With regards to the dedicators honouring the Mothers in Gaul, many of these have Latin names, but it is noteworthy that some have typical Celtic names. This can be considered evidence that people of Celtic stock still payed homage to their deities in Gallo-Roman times. In four different inscriptions, individuals called Casuna, Mastonia, Sappiena and Oxia,167 respectively pay their vow to the ‘Mothers’, in Brienne, near Brignon (Gard), in Lyons (Rhône) and in Besançon (Doubs): Casuna v(otum) s(olvit) l(ibens) m(erito) Mat(ribus), ‘Casuna paid her vow willingly and deservedly, to the Mothers’;168 Matris aug(ustis) Mastonia Bella v.s.l.m., ‘To the August Mothers, Mastonia Bella paid her vow willingly and deservedly’;169 Sappiena Lychnis matris v.s.l.m., ‘To the Mothers Sappiena Lychnis paid her vow willingly and deservedly’ ;170 Matrabus sacrum, Oxia Messori filia v.s.l.m., ‘Sacred to the Mothers, Oxia daughter of Messorus paid her vow willingly and deservedly’.171

Similarly, in the inscriptions from Vaison-la-Romaine (Vaucluse) and Sahune (Drôme), the names of the dedicators’ fathers, Vassedo and Solimutus, are Gaulish: Matribus Adcultus, Vassedonis f(ilius) v(otum) s(olvit) l(ibens) m(erito), ‘To the Mothers, Adcultus, son of Vassedo, paid his vow willingly and deservedly’ and Ingenua Solimuti (filia) Matris v.s.l.m., ‘Ingenua, daughter of Solimutus, paid her vow willingly and deservedly to the Mothers’.172 It is interesting to note that women’s names stand out in the dedications to the Mothers, for it illustrates their close connection to these deities. The Mothers must have helped and protected the dedicators in their everyday lives.

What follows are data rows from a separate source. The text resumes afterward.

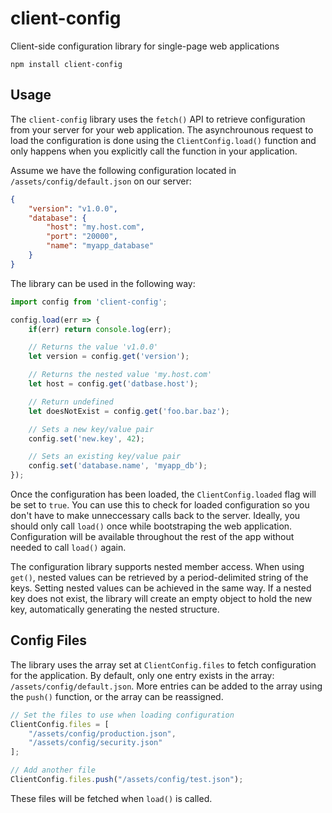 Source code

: # client-config
Client-side configuration library for single-page web applications

```
npm install client-config
```

## Usage

The `client-config` library uses the `fetch()` API to retrieve configuration from your server for your web application. The asynchrounous request to load the configuration is done using the `ClientConfig.load()` function and only happens when you explicitly call the function in your application.

Assume we have the following configuration located in `/assets/config/default.json` on our server:

```json
{
    "version": "v1.0.0",
    "database": {
        "host": "my.host.com",
        "port": "20000",
        "name": "myapp_database"
    }
}
```

The library can be used in the following way:

```js
import config from 'client-config';

config.load(err => {
    if(err) return console.log(err);

    // Returns the value 'v1.0.0'
    let version = config.get('version');

    // Returns the nested value 'my.host.com'
    let host = config.get('datbase.host');

    // Return undefined
    let doesNotExist = config.get('foo.bar.baz');

    // Sets a new key/value pair
    config.set('new.key', 42);

    // Sets an existing key/value pair
    config.set('database.name', 'myapp_db');
});
```

Once the configuration has been loaded, the `ClientConfig.loaded` flag will be set to `true`. You can use this to check for loaded configuration so you don't have to make unneccessary calls back to the server. Ideally, you should only call `load()` once while bootstraping the web application. Configuration will be available throughout the rest of the app without needed to call `load()` again.

The configuration library supports nested member access. When using `get()`, nested values can be retrieved by a period-delimited string of the keys. Setting nested values can be achieved in the same way. If a nested key does not exist, the library will create an empty object to hold the new key, automatically generating the nested structure.

## Config Files

The library uses the array set at `ClientConfig.files` to fetch configuration for the application. By default, only one entry exists in the array: `/assets/config/default.json`. More entries can be added to the array using the `push()` function, or the array can be reassigned.

```js
// Set the files to use when loading configuration
ClientConfig.files = [
    "/assets/config/production.json",
    "/assets/config/security.json"
];

// Add another file
ClientConfig.files.push("/assets/config/test.json");
```

These files will be fetched when `load()` is called.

Delamarre, 2007, pp. 60, 215: Casuna is based on the Celtic root casu-, the significance of which is unknown; pp. 127, 226: Mastonia is derived from massa-, mast-, the significance of which is unknown. Delamarre, 2007, p.160 and Delamarre, 2003, pp. 267-268: Sappiena from sap- ‘fir tree’, cf. the ancient name of Savoy, which is Sap-audia, meaning ‘the country of the fir trees’. Delamarre, 2007, pp. 147, 229: his analysis of Oxia, derived from oxi-, oxso(n)-, ‘ox, cow’ is doubtful. It must come from *ouxi, ‘above, superior’.


CIL XII, 2915.


CIL XIII, 1760.


CIL XIII, 1763.


CIL XIII, 5370.


CIL XII, 1304, 1310 ; Delamarre, 2007, pp. 190, 235 (Vassedo, ‘Servant’ or ‘Submitted’). Delamarre’s analysis of Solimutus as meaning ‘Sight’ is doubtful, 2007, pp. 170, 227 ; Delamarre, 2003, pp. 287, 307. Sahune is situated between Nyons and Remuzat, about 30 kilometres from Vaison.